Trade Winds Ensemble
Project Leaders: Midori Samson, Fellow, Mead Witter School of Music, College of Letters & Science, and Marc Vallon, Professor, Mead Witter School of Music, College of Letters & Science
Trade Winds Ensemble is a group of six teaching artists interested in the emergence of music education and social justice. I currently serve as Co-Founding Artistic Director of Trade Winds Ensemble. We have developed a two-week music composition curriculum for children who have never taken music classes before. Since our founding in 2013 we have implemented this curriculum in Kenya, Tanzania, Haiti, Chicago, and Detroit. Beginning in summer 2020, we will complete a program evaluation of our curriculum by implementing it again in Kenya, Tanzania, and Detroit. Receiving a Baldwin Wisconsin Idea Seed Project Grant would make this program evaluation possible. We anticipate that at the end of each two-week workshop, students will have composed and performed their own original pieces of music, they will have learned about teamwork, confidence, individuality, problem solving, and identity, and they will leave feeling like musicians. This curriculum, as well as observations about the implementation of it in three cities, will be published in my doctoral project paper in Spring 2021. The paper will introduce Trade Winds Ensemble’s curriculum as a new method of teaching music with a social justice lens. We will pull from social work literature and research to implement and evaluate our curriculum, which has been created in consideration of our student-community’s history of colonization and oppression.

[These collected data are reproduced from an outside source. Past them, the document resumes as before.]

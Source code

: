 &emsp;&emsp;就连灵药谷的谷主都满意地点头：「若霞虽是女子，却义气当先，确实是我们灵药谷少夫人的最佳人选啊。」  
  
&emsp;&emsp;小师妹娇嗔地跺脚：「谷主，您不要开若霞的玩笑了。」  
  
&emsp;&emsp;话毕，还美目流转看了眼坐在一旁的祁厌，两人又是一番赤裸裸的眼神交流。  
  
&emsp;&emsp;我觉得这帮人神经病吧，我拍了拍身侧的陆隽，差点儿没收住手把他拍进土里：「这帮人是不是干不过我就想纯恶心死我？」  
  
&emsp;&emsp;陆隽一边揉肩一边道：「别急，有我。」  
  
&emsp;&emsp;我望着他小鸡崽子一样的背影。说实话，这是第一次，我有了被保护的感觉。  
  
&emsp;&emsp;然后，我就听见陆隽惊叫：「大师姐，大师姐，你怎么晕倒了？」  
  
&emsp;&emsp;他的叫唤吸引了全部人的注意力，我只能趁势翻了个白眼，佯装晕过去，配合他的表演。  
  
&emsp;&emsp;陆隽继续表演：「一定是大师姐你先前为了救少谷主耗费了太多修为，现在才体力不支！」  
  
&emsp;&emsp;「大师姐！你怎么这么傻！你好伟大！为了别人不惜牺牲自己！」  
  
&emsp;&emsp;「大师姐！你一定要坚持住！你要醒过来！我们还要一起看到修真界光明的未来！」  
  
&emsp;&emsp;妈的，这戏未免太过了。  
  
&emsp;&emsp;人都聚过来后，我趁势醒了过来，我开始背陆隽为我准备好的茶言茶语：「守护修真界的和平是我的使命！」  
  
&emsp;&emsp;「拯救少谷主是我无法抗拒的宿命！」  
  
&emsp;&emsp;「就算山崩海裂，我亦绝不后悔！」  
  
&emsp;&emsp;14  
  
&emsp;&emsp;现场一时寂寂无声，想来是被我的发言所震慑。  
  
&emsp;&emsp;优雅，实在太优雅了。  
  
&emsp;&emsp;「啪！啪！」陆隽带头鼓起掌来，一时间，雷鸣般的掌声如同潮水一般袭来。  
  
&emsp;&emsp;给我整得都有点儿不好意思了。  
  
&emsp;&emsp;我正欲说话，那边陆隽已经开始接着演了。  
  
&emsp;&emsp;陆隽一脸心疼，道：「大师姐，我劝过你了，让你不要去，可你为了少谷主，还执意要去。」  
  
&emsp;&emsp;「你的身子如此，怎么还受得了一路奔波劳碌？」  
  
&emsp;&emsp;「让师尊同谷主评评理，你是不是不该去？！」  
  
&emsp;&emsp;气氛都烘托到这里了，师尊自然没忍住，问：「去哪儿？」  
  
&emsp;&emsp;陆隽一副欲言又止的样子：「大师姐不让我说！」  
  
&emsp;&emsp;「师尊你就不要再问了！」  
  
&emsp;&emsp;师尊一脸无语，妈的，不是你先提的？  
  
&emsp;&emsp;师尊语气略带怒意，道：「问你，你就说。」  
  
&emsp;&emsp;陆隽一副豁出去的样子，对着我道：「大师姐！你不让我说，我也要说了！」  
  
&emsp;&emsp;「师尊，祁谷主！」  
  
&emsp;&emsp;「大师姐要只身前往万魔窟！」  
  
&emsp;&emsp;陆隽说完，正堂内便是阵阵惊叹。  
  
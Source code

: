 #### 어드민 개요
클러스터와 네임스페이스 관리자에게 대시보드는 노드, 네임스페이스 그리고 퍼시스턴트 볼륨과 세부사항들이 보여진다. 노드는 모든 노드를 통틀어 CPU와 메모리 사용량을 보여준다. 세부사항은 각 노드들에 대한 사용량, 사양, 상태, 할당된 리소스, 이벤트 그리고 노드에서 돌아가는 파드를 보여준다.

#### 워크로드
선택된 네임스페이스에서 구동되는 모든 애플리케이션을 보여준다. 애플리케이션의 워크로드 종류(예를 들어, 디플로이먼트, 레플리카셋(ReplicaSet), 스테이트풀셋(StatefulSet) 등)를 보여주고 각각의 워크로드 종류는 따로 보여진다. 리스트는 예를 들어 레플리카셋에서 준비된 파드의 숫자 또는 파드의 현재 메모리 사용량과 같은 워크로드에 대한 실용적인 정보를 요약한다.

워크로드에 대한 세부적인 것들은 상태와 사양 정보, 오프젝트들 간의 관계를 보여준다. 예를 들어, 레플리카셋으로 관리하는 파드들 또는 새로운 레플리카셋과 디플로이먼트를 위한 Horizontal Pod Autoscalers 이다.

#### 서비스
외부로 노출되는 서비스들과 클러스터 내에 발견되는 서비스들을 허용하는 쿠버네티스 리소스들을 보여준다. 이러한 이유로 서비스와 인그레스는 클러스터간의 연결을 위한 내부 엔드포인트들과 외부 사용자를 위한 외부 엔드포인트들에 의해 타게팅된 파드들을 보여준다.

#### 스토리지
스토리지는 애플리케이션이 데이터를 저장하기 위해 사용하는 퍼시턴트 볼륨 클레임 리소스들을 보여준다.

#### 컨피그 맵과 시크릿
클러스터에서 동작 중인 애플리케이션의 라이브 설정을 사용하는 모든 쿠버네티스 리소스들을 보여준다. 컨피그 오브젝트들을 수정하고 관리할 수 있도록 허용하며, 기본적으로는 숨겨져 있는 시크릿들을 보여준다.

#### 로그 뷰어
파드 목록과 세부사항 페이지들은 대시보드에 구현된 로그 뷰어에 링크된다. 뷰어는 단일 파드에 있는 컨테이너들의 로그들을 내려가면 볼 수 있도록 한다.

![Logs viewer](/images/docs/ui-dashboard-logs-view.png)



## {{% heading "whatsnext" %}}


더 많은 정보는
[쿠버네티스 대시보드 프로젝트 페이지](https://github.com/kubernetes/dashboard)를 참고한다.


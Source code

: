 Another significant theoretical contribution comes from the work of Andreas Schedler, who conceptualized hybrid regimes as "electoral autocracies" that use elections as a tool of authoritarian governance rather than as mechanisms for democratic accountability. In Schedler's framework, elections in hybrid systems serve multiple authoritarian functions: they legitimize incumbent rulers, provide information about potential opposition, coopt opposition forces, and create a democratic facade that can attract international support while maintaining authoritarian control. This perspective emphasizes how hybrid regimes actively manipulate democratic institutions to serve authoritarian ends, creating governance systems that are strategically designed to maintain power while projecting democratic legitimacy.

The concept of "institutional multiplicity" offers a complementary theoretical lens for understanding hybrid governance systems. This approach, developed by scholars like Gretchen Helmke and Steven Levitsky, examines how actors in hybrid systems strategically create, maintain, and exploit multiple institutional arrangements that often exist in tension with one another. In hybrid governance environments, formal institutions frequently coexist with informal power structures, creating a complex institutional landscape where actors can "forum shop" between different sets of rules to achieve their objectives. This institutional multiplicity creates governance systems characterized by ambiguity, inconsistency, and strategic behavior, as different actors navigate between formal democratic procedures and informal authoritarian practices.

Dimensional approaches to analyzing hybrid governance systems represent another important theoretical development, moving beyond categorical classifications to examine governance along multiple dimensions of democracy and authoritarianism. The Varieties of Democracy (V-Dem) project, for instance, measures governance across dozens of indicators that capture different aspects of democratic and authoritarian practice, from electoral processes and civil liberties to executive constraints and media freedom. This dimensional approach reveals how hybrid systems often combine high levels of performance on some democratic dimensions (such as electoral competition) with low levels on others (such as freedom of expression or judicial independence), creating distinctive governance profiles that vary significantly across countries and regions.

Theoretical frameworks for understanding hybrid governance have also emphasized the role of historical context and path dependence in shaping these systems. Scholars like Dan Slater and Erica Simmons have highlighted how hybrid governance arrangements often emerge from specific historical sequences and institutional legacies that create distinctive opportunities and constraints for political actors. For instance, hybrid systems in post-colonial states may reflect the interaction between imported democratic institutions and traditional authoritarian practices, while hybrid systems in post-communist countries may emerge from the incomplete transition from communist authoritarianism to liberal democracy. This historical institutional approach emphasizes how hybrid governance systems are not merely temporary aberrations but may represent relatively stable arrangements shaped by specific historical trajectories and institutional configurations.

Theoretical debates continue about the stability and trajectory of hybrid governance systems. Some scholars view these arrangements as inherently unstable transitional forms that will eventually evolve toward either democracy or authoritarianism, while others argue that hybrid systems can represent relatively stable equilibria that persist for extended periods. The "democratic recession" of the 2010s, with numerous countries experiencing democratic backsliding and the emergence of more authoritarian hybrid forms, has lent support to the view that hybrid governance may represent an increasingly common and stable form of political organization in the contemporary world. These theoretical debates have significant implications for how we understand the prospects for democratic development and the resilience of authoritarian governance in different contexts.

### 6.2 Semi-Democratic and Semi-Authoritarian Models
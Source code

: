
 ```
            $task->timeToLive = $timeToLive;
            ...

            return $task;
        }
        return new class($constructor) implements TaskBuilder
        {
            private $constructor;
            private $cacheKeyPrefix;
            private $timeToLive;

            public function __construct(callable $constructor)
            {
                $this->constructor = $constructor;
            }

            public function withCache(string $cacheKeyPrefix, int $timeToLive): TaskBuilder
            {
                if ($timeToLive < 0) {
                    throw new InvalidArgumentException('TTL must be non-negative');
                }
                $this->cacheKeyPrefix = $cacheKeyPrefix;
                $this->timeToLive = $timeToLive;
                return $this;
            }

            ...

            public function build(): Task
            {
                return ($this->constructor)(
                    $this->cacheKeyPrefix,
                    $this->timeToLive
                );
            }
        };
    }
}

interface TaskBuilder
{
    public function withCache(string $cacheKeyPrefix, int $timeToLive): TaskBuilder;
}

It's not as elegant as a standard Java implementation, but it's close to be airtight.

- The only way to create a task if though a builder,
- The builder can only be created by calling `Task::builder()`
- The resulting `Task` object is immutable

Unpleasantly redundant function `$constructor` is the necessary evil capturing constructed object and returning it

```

UW-Madison Libraries Outreach to Area Arts Organizations
Project Leader: David Pavelich, Director of Special Collections and Archives, General Library
Madison is home to a vibrant and active arts community, which is supported by several non-profit arts organizations. These arts organizations offer the community a variety of educational programs, including youth camps, evening classes, and workshops. At the same time, the UW-Madison Libraries have staff, services, and collections that support the arts, primarily on campus. Our goal is to extend these library offerings beyond campus to the community in order to help these organizations meet their educational and programming goals. Our project is a collaborative outreach effort led by three campus libraries: Kohler Art Library, Mills Music Library, and the Department of Special Collections (rare books). Other library locations—such as UW-Madison Archives and Memorial Library—will also be involved. Together, these libraries have incredibly rich collections, from artists’ books to literary magazines, from Wisconsin folk music to LGBTQ archives, which we hope will see greater community use.